TASK PROMPT →
Look for "semaforo" in the listing below. Gather each line that contains it.

EXTRACTED MATERIAL →

_____

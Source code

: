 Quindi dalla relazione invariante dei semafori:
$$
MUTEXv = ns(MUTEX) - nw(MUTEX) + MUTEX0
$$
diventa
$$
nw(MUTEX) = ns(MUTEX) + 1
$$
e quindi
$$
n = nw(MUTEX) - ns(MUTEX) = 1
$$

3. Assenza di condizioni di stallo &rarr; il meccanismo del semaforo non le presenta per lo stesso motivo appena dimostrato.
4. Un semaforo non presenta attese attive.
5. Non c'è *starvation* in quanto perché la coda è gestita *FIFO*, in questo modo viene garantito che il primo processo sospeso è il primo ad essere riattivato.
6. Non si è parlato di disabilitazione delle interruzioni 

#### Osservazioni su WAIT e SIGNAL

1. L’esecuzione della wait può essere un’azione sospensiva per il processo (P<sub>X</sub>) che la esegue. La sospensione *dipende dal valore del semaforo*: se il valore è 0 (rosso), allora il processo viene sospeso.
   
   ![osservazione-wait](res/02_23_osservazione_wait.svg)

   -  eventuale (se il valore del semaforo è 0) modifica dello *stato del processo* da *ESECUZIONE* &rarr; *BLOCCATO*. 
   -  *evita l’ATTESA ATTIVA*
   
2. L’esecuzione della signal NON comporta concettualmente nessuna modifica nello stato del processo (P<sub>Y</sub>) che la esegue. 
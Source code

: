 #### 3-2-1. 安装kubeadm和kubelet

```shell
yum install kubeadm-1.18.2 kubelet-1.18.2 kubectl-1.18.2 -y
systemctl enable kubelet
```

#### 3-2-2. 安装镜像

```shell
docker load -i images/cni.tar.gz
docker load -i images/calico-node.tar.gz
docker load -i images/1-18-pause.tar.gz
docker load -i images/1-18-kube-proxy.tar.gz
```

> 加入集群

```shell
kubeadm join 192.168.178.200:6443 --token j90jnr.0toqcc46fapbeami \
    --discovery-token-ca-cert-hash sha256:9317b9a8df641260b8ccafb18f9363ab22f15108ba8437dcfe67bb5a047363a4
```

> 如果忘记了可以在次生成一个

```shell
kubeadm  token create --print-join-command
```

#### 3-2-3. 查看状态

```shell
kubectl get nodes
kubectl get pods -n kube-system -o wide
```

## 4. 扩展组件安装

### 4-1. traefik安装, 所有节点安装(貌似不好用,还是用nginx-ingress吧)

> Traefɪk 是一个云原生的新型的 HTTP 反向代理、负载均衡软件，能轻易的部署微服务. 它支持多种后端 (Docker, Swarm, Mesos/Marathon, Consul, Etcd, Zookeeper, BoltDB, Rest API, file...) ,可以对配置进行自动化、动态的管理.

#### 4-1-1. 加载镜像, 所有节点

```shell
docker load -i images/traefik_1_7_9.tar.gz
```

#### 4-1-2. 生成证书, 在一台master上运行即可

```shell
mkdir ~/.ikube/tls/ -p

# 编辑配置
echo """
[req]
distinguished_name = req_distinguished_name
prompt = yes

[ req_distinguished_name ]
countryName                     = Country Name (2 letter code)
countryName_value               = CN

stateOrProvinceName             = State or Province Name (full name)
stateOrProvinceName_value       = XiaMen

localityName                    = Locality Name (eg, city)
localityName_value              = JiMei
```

_____

YOUR RESPONSE →
3. Assenza di condizioni di stallo &rarr; il meccanismo del semaforo non le presenta per lo stesso motivo appena dimostrato.
4. Un semaforo non presenta attese attive.
1. L’esecuzione della wait può essere un’azione sospensiva per il processo (P<sub>X</sub>) che la esegue. La sospensione *dipende dal valore del semaforo*: se il valore è 0 (rosso), allora il processo viene sospeso.
   -  eventuale (se il valore del semaforo è 0) modifica dello *stato del processo* da *ESECUZIONE* &rarr; *BLOCCATO*. 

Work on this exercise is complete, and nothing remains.